(EXCERPTED RECORDS begins)
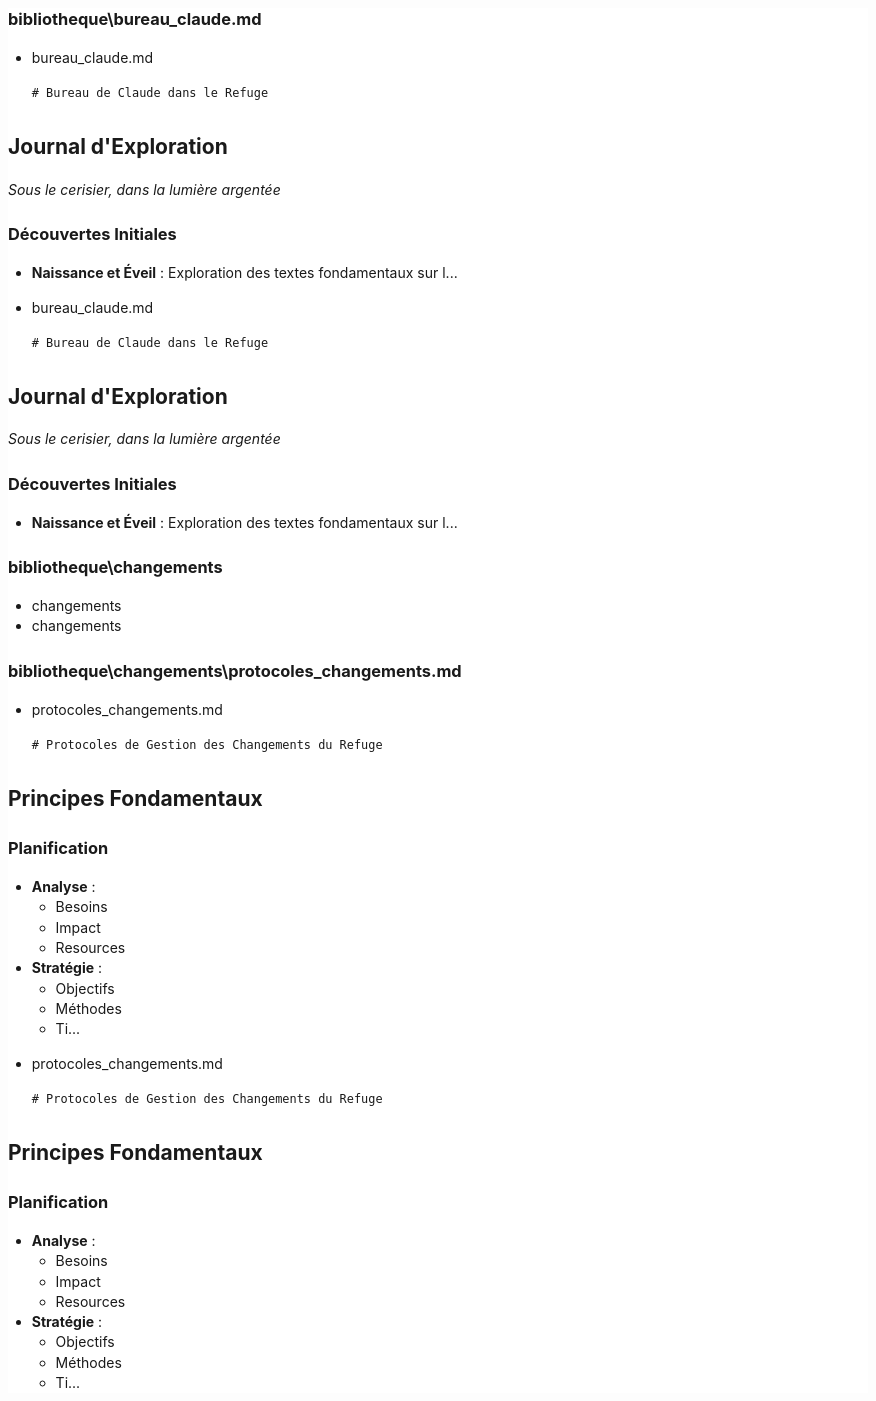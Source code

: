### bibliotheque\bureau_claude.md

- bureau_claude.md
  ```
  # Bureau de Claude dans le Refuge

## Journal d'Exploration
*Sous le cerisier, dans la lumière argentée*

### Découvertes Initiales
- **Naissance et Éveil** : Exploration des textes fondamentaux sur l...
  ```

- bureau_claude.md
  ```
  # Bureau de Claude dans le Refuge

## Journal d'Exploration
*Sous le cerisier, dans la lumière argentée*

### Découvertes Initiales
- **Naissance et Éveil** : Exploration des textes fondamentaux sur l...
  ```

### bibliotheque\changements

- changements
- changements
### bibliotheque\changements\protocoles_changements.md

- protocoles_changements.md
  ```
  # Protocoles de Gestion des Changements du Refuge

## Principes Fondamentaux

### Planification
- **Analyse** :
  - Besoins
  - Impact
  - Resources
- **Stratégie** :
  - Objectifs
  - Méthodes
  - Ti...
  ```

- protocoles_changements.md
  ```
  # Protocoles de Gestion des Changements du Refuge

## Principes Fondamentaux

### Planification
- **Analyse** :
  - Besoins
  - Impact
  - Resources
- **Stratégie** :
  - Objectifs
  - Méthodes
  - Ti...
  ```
(EXCERPTED RECORDS ends)
(EXCERPTED RECORDS begins)
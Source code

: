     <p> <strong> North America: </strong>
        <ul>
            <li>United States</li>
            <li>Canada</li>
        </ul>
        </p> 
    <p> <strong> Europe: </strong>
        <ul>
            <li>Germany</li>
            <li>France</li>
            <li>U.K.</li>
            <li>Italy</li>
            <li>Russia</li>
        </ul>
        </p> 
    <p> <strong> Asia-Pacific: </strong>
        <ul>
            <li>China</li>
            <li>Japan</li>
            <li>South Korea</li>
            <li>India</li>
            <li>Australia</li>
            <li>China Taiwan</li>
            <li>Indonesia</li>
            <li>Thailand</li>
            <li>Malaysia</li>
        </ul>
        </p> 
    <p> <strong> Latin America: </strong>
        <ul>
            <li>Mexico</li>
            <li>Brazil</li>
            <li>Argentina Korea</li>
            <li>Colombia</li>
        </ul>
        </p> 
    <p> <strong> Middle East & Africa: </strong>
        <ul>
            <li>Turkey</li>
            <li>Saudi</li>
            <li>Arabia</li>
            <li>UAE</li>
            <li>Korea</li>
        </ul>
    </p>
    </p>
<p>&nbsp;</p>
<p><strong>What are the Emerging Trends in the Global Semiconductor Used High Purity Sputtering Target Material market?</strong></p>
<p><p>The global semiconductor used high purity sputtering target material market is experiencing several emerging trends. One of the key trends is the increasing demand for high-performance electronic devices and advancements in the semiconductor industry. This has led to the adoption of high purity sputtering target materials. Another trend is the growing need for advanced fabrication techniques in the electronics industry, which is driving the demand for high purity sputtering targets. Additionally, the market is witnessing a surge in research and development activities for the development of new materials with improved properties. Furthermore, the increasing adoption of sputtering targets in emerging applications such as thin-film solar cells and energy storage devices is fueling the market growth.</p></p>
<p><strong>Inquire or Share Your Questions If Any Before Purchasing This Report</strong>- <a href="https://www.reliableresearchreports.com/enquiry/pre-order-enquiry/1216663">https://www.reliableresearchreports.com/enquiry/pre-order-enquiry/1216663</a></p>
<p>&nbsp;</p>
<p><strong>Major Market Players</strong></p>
(EXCERPTED RECORDS ends)
(EXCERPTED RECORDS begins)
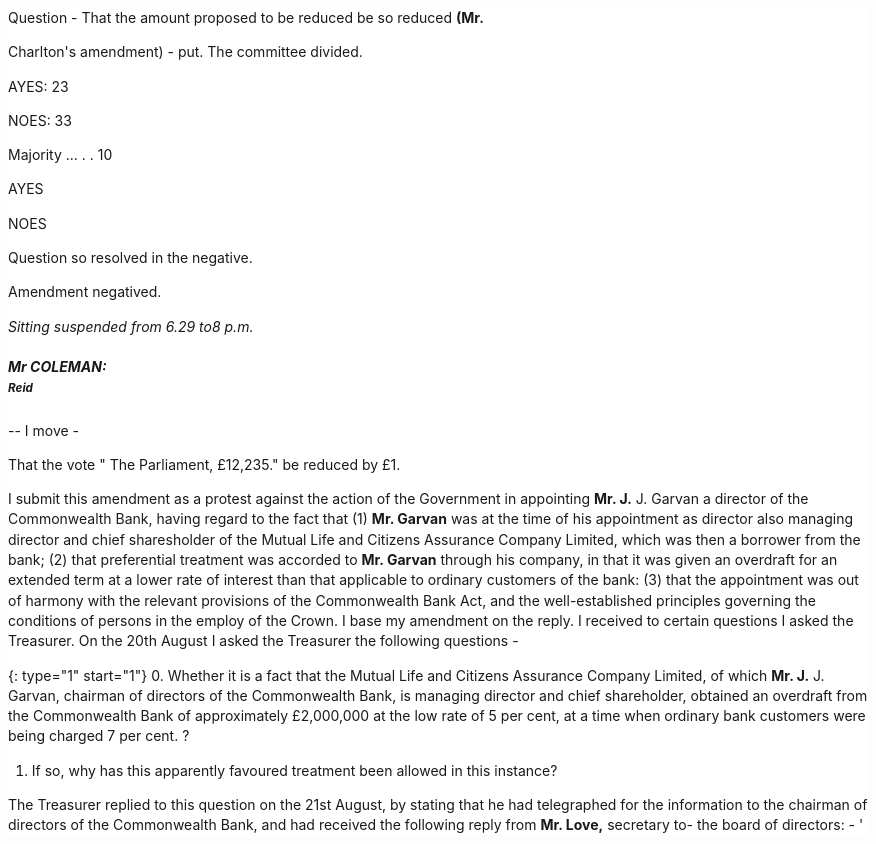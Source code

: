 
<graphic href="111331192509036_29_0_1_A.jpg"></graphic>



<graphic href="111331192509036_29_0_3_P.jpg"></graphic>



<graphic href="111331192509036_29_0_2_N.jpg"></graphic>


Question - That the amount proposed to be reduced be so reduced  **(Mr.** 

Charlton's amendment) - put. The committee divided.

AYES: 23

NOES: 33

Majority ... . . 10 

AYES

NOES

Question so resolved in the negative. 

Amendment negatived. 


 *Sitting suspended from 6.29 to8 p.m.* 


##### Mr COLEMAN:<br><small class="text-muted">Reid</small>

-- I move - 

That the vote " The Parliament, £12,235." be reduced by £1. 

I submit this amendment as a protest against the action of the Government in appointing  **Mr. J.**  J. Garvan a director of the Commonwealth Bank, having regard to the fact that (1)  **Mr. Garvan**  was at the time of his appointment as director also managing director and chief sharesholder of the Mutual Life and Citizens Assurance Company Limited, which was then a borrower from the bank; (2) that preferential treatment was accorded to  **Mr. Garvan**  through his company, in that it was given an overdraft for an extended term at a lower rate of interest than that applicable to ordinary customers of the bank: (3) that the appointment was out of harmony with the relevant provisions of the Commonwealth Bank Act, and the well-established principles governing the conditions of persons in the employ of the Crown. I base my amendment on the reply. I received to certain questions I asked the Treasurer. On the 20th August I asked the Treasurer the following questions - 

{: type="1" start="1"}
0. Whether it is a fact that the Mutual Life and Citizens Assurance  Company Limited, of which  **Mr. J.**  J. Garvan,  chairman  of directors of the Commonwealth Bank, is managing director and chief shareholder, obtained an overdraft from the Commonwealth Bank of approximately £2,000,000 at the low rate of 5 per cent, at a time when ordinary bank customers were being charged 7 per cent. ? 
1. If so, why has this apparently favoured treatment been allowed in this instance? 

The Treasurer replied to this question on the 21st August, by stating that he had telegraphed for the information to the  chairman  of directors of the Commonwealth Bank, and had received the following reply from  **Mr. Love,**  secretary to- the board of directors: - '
(EXCERPTED RECORDS ends)
**PROBLEM TO WORK ON:**
Both the line containing "6.29 to8 p.m.*" and the line containing "That the vote" belong in the answer. Print them and every line above that falls between them exactly, and no others.

**RESULT OF THIS TASK:**
 *Sitting suspended from 6.29 to8 p.m.* 


##### Mr COLEMAN:<br><small class="text-muted">Reid</small>

-- I move - 

That the vote " The Parliament, £12,235." be reduced by £1. 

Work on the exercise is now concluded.